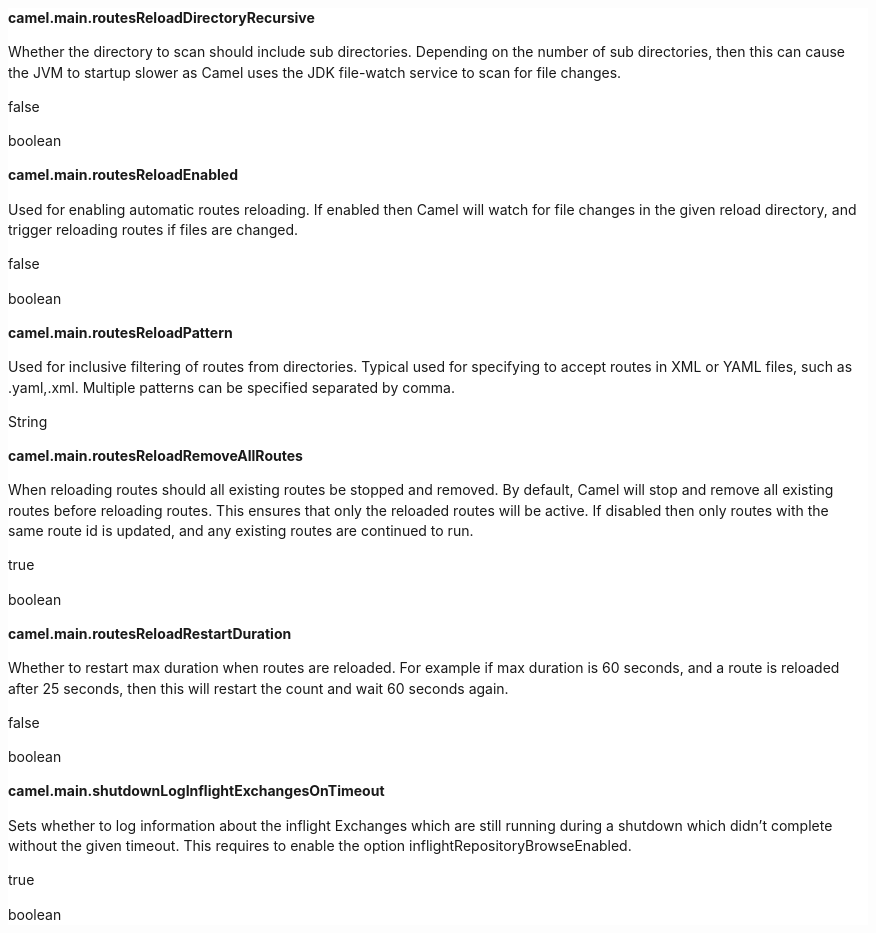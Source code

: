 <tr class="odd">
<td
style="text-align: left;"><p><strong>camel.main.routesReload​DirectoryRecursive</strong></p></td>
<td style="text-align: left;"><p>Whether the directory to scan should
include sub directories. Depending on the number of sub directories,
then this can cause the JVM to startup slower as Camel uses the JDK
file-watch service to scan for file changes.</p></td>
<td style="text-align: center;"><p>false</p></td>
<td style="text-align: left;"><p>boolean</p></td>
</tr>
<tr class="even">
<td
style="text-align: left;"><p><strong>camel.main.routesReloadEnabled</strong></p></td>
<td style="text-align: left;"><p>Used for enabling automatic routes
reloading. If enabled then Camel will watch for file changes in the
given reload directory, and trigger reloading routes if files are
changed.</p></td>
<td style="text-align: center;"><p>false</p></td>
<td style="text-align: left;"><p>boolean</p></td>
</tr>
<tr class="odd">
<td
style="text-align: left;"><p><strong>camel.main.routesReloadPattern</strong></p></td>
<td style="text-align: left;"><p>Used for inclusive filtering of routes
from directories. Typical used for specifying to accept routes in XML or
YAML files, such as .yaml,.xml. Multiple patterns can be specified
separated by comma.</p></td>
<td style="text-align: center;"></td>
<td style="text-align: left;"><p>String</p></td>
</tr>
<tr class="even">
<td
style="text-align: left;"><p><strong>camel.main.routesReloadRemove​AllRoutes</strong></p></td>
<td style="text-align: left;"><p>When reloading routes should all
existing routes be stopped and removed. By default, Camel will stop and
remove all existing routes before reloading routes. This ensures that
only the reloaded routes will be active. If disabled then only routes
with the same route id is updated, and any existing routes are continued
to run.</p></td>
<td style="text-align: center;"><p>true</p></td>
<td style="text-align: left;"><p>boolean</p></td>
</tr>
<tr class="odd">
<td
style="text-align: left;"><p><strong>camel.main.routesReloadRestart​Duration</strong></p></td>
<td style="text-align: left;"><p>Whether to restart max duration when
routes are reloaded. For example if max duration is 60 seconds, and a
route is reloaded after 25 seconds, then this will restart the count and
wait 60 seconds again.</p></td>
<td style="text-align: center;"><p>false</p></td>
<td style="text-align: left;"><p>boolean</p></td>
</tr>
<tr class="even">
<td
style="text-align: left;"><p><strong>camel.main.shutdownLogInflight​ExchangesOnTimeout</strong></p></td>
<td style="text-align: left;"><p>Sets whether to log information about
the inflight Exchanges which are still running during a shutdown which
didn’t complete without the given timeout. This requires to enable the
option inflightRepositoryBrowseEnabled.</p></td>
<td style="text-align: center;"><p>true</p></td>
<td style="text-align: left;"><p>boolean</p></td>
</tr>
<tr class="odd">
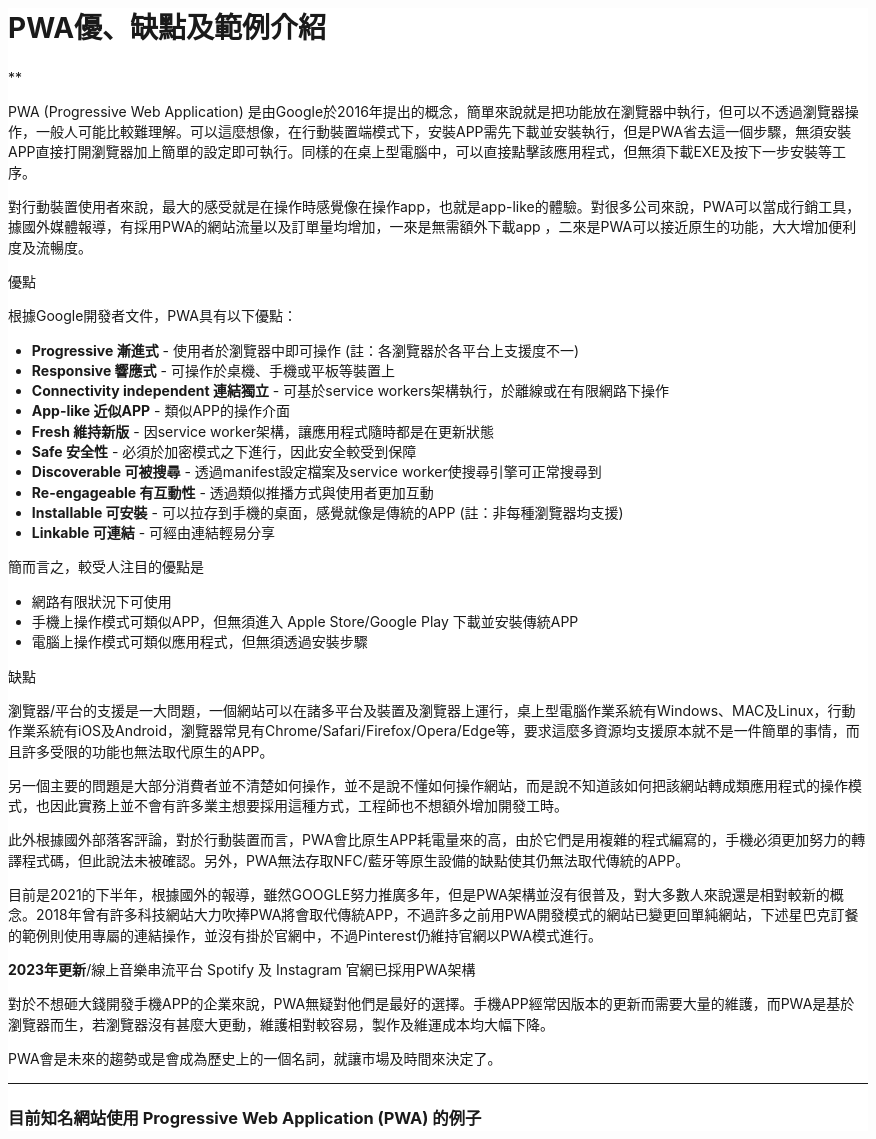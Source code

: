 # PWA優、缺點及範例介紹

**  

PWA (Progressive Web Application) 是由Google於2016年提出的概念，簡單來說就是把功能放在瀏覽器中執行，但可以不透過瀏覽器操作，一般人可能比較難理解。可以這麼想像，在行動裝置端模式下，安裝APP需先下載並安裝執行，但是PWA省去這一個步驟，無須安裝APP直接打開瀏覽器加上簡單的設定即可執行。同樣的在桌上型電腦中，可以直接點擊該應用程式，但無須下載EXE及按下一步安裝等工序。

對行動裝置使用者來說，最大的感受就是在操作時感覺像在操作app，也就是app-like的體驗。對很多公司來說，PWA可以當成行銷工具，據國外媒體報導，有採用PWA的網站流量以及訂單量均增加，一來是無需額外下載app ，二來是PWA可以接近原生的功能，大大增加便利度及流暢度。

優點

根據Google開發者文件，PWA具有以下優點：

- **Progressive 漸進式** - 使用者於瀏覽器中即可操作 (註：各瀏覽器於各平台上支援度不一)
- **Responsive 響應式** - 可操作於桌機、手機或平板等裝置上
- **Connectivity independent 連結獨立** - 可基於service workers架構執行，於離線或在有限網路下操作
- **App-like 近似APP** - 類似APP的操作介面
- **Fresh 維持新版** - 因service worker架構，讓應用程式隨時都是在更新狀態
- **Safe 安全性** - 必須於加密模式之下進行，因此安全較受到保障
- **Discoverable 可被搜尋** - 透過manifest設定檔案及service worker使搜尋引擎可正常搜尋到
- **Re-engageable 有互動性** - 透過類似推播方式與使用者更加互動
- **Installable 可安裝** - 可以拉存到手機的桌面，感覺就像是傳統的APP (註：非每種瀏覽器均支援)
- **Linkable 可連結** - 可經由連結輕易分享

簡而言之，較受人注目的優點是

- 網路有限狀況下可使用
- 手機上操作模式可類似APP，但無須進入 Apple Store/Google Play 下載並安裝傳統APP
- 電腦上操作模式可類似應用程式，但無須透過安裝步驟

缺點

瀏覽器/平台的支援是一大問題，一個網站可以在諸多平台及裝置及瀏覽器上運行，桌上型電腦作業系統有Windows、MAC及Linux，行動作業系統有iOS及Android，瀏覽器常見有Chrome/Safari/Firefox/Opera/Edge等，要求這麼多資源均支援原本就不是一件簡單的事情，而且許多受限的功能也無法取代原生的APP。

另一個主要的問題是大部分消費者並不清楚如何操作，並不是說不懂如何操作網站，而是說不知道該如何把該網站轉成類應用程式的操作模式，也因此實務上並不會有許多業主想要採用這種方式，工程師也不想額外增加開發工時。

此外根據國外部落客評論，對於行動裝置而言，PWA會比原生APP耗電量來的高，由於它們是用複雜的程式編寫的，手機必須更加努力的轉譯程式碼，但此說法未被確認。另外，PWA無法存取NFC/藍牙等原生設備的缺點使其仍無法取代傳統的APP。

目前是2021的下半年，根據國外的報導，雖然GOOGLE努力推廣多年，但是PWA架構並沒有很普及，對大多數人來說還是相對較新的概念。2018年曾有許多科技網站大力吹捧PWA將會取代傳統APP，不過許多之前用PWA開發模式的網站已變更回單純網站，下述星巴克訂餐的範例則使用專屬的連結操作，並沒有掛於官網中，不過Pinterest仍維持官網以PWA模式進行。

**2023年更新**/線上音樂串流平台 Spotify 及 Instagram 官網已採用PWA架構

對於不想砸大錢開發手機APP的企業來說，PWA無疑對他們是最好的選擇。手機APP經常因版本的更新而需要大量的維護，而PWA是基於瀏覽器而生，若瀏覽器沒有甚麼大更動，維護相對較容易，製作及維運成本均大幅下降。

PWA會是未來的趨勢或是會成為歷史上的一個名詞，就讓市場及時間來決定了。


-------------

### 目前知名網站使用 Progressive Web Application (PWA) 的例子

* [How to complete this task]:
Retype exactly, and only, the lines above from the one where "- **Installable 可安裝** - 可以拉存到手機的桌面，感覺就像是傳統的APP" occurs up to and including the one where "另一個主要的問題是大部分消費" occurs.

* [Result below]:
- **Installable 可安裝** - 可以拉存到手機的桌面，感覺就像是傳統的APP (註：非每種瀏覽器均支援)
- **Linkable 可連結** - 可經由連結輕易分享

簡而言之，較受人注目的優點是

- 網路有限狀況下可使用
- 手機上操作模式可類似APP，但無須進入 Apple Store/Google Play 下載並安裝傳統APP
- 電腦上操作模式可類似應用程式，但無須透過安裝步驟

缺點

瀏覽器/平台的支援是一大問題，一個網站可以在諸多平台及裝置及瀏覽器上運行，桌上型電腦作業系統有Windows、MAC及Linux，行動作業系統有iOS及Android，瀏覽器常見有Chrome/Safari/Firefox/Opera/Edge等，要求這麼多資源均支援原本就不是一件簡單的事情，而且許多受限的功能也無法取代原生的APP。

另一個主要的問題是大部分消費者並不清楚如何操作，並不是說不懂如何操作網站，而是說不知道該如何把該網站轉成類應用程式的操作模式，也因此實務上並不會有許多業主想要採用這種方式，工程師也不想額外增加開發工時。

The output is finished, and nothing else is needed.